L’ex presidente russo Dmitry Medvedev su X, al tempo Twitter, ci ha tenuto a commentare che “non c’è bisogno di spiegare DOVE questa carta [dei mandati d’arresto] debba essere usata”, aggiungendo poi l’emoji di un rotolo di carta igienica. 🧻
La reazione di Putin invece è stata la completa negazione di qualsiasi crimine commesso in Ucraina e l’emissione di un mandato d’arresto nei confronti del presidente della I.C.C., Piotr Hofmański, della vicepresidente, Luz del Carmen Ibáñez Carranza e del giudice Bertram Schmitt.
Bucha.
A distanza di un anno, la città di Bucha sta cercando di tornare ad una vita normale. Le riparazioni di infrastrutture e abitazioni sono in corso, ma i primi risultati cominciano ad essere già visibili.
Padre Halavin, prete ortodosso della Chiesa di Sant’Andrea, a Bucha, ha detto:
"Quando guardi [Bucha] ora potresti non notare nemmeno che è successo qualcosa. […] Quindi, molte persone che vengono a Bucha adesso non capiranno di cosa stavano parlando tutti. Il cielo è azzurro, l’erba è verde, gli uccelli cinguettano. Di quali crimini di guerra stai parlando?”
Quello per cui ci vorrà un po’ più di tempo, o che forse non andrà mai via del tutto, è il trauma di aver vissuto in prima persona quelle situazioni.
“È più facile ripristinare le cose materiali. Ancora non comprendiamo lo stato psicologico delle persone. Non solo per i residenti di Bucha, ma per tutti gli ucraini. Perché non c'è una sola famiglia, non una sola persona che sia riuscita ad affrontare tutte queste sfide senza alcun danno psicologico"
Padre Ioann Burdin.
Dopo la multa e le minacce d’incarcerazione, tra i residenti del villaggio di Karabanovo comincia a circolare una petizione per allontanare Padre Ioann dalla parrocchia. Non si sa da chi sia partita, ma all’inizio di Aprile 2022, il parroco si dimette.
Lo stesso Padre Ioann in un’intervista al New York Times dichiara:
“Se non posso parlare liberamente, allora questo non è più un buon ministero sacerdotale. Puoi essere un prete solo quando sei internamente libero.”
Mi ha fatto ripensare a Lucio Dalla, quando, nel 1985, nella canzone “Se io fossi un angelo”, immaginando cosa avrebbe fatto nei panni, appunto, di un angelo, cantò
“E se non mi abbattono, anche coi russi parlerei.”

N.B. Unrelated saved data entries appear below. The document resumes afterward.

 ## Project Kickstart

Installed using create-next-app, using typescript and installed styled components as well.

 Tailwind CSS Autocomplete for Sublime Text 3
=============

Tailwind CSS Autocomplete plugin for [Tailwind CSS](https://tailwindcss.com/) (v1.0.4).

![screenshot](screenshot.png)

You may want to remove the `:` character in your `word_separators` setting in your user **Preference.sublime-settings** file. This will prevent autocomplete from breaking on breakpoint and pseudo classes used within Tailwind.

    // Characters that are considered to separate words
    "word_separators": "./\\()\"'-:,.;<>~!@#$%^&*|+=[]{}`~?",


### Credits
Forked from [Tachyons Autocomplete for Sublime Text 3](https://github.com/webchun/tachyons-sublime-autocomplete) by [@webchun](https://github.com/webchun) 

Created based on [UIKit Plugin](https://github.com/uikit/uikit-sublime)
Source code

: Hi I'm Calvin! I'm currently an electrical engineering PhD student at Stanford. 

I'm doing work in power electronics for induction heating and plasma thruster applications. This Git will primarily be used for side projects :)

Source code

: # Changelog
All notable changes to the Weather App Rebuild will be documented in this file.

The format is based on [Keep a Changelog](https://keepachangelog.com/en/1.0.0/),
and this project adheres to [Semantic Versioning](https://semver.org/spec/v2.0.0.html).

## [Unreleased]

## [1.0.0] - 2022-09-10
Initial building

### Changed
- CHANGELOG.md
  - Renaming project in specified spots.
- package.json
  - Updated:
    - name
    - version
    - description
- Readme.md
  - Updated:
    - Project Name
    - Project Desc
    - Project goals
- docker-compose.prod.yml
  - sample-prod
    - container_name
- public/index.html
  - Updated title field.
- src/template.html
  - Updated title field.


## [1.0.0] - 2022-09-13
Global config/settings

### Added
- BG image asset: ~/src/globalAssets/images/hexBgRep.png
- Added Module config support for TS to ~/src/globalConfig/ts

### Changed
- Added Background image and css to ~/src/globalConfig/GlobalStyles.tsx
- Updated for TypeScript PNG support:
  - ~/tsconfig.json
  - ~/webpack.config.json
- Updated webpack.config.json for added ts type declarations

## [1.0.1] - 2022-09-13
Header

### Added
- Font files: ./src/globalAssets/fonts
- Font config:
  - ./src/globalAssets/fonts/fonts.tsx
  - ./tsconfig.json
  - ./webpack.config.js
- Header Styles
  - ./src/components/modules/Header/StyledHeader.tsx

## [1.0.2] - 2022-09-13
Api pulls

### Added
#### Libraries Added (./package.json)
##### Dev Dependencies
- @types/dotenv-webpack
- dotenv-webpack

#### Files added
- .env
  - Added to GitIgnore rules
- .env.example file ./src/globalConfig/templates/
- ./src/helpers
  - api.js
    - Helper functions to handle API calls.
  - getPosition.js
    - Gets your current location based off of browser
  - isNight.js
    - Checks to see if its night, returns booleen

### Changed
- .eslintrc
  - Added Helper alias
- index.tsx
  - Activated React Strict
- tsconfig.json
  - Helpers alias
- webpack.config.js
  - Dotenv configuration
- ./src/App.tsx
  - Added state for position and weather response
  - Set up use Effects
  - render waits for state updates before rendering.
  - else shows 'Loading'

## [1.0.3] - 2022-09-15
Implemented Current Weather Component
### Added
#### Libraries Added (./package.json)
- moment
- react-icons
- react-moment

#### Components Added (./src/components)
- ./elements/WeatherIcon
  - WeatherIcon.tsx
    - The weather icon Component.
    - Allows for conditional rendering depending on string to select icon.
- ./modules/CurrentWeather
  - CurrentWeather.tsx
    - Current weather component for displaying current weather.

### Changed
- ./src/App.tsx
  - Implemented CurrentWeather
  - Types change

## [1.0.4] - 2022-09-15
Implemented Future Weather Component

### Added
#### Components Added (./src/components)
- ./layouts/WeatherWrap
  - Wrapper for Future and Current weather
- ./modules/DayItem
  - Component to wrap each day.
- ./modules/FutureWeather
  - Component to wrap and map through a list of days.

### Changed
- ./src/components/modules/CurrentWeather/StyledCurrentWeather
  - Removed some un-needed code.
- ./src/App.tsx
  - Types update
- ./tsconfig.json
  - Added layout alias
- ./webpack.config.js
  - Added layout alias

Padre Ioann ad un certo punto invece dice di sentire di aver tradito un po’ i fedeli e sua moglie (sì, i preti della Chiesa ortodossa russa possono sposarsi) gli risponde
“Se i tuoi parrocchiani non avessero voluto allontanarti, si sarebbero comportati in modo differente”.
Questo, lo afferma anche lo stesso Ioann, non vale solo per i fedeli della Chiesa ortodossa del villaggio di Karabanovo.
Questo si applica a chiunque: qual è la tua posizione rispetto alla guerra?
La vita certe volte ti pone di fronte a delle situazioni in cui devi dimostrare da che parte stai. Puoi decidere se essere Cirillo I o se essere Padre Ioann. Se essere Dmitry Medvedev o Viktor Shatylo.